Make a verbatim transcription of the records, without the pictures.
SOURCE MATERIAL START
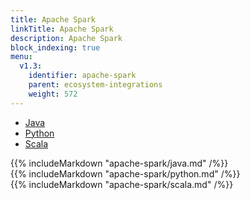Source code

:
 ```yaml
---
title: Apache Spark
linkTitle: Apache Spark
description: Apache Spark
block_indexing: true
menu:
  v1.3:
    identifier: apache-spark
    parent: ecosystem-integrations
    weight: 572
---
```


<ul class="nav nav-tabs nav-tabs-yb">
  <li>
    <a href="#java" class="nav-link active" id="java-tab" data-toggle="tab" role="tab" aria-controls="java" aria-selected="true">
      <i class="icon-java-bold" aria-hidden="true"></i>
      Java
    </a>
  </li>
  <li>
    <a href="#python" class="nav-link" id="python-tab" data-toggle="tab" role="tab" aria-controls="python" aria-selected="false">
      <i class="icon-python" aria-hidden="true"></i>
      Python
    </a>
  </li>
  <li>
    <a href="#scala" class="nav-link" id="scala-tab" data-toggle="tab" role="tab" aria-controls="scala" aria-selected="false">
      <i class="icon-scala" aria-hidden="true"></i>
      Scala
    </a>
  </li>
</ul>

<div class="tab-content">
  <div id="java" class="tab-pane fade show active" role="tabpanel" aria-labelledby="java-tab">
    {{% includeMarkdown "apache-spark/java.md" /%}}
  </div>
  <div id="python" class="tab-pane fade" role="tabpanel" aria-labelledby="python-tab">
    {{% includeMarkdown "apache-spark/python.md" /%}}
  </div>
  <div id="scala" class="tab-pane fade" role="tabpanel" aria-labelledby="scala-tab">
    {{% includeMarkdown "apache-spark/scala.md" /%}}
  </div>
</div>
SOURCE MATERIAL END
- _TASK OUTPUT_
Source code

:
 ```yaml
---
title: Apache Spark
linkTitle: Apache Spark
description: Apache Spark
block_indexing: true
menu:
  v1.3:
    identifier: apache-spark
    parent: ecosystem-integrations
    weight: 572
---
```


<ul class="nav nav-tabs nav-tabs-yb">
  <li>
    <a href="#java" class="nav-link active" id="java-tab" data-toggle="tab" role="tab" aria-controls="java" aria-selected="true">
      <i class="icon-java-bold" aria-hidden="true"></i>
      Java
    </a>
  </li>
  <li>
    <a href="#python" class="nav-link" id="python-tab" data-toggle="tab" role="tab" aria-controls="python" aria-selected="false">
      <i class="icon-python" aria-hidden="true"></i>
      Python
    </a>
  </li>
  <li>
    <a href="#scala" class="nav-link" id="scala-tab" data-toggle="tab" role="tab" aria-controls="scala" aria-selected="false">
      <i class="icon-scala" aria-hidden="true"></i>
      Scala
    </a>
  </li>
</ul>

<div class="tab-content">
  <div id="java" class="tab-pane fade show active" role="tabpanel" aria-labelledby="java-tab">
    {{% includeMarkdown "apache-spark/java.md" /%}}
  </div>
  <div id="python" class="tab-pane fade" role="tabpanel" aria-labelledby="python-tab">
    {{% includeMarkdown "apache-spark/python.md" /%}}
  </div>
  <div id="scala" class="tab-pane fade" role="tabpanel" aria-labelledby="scala-tab">
    {{% includeMarkdown "apache-spark/scala.md" /%}}
  </div>
</div>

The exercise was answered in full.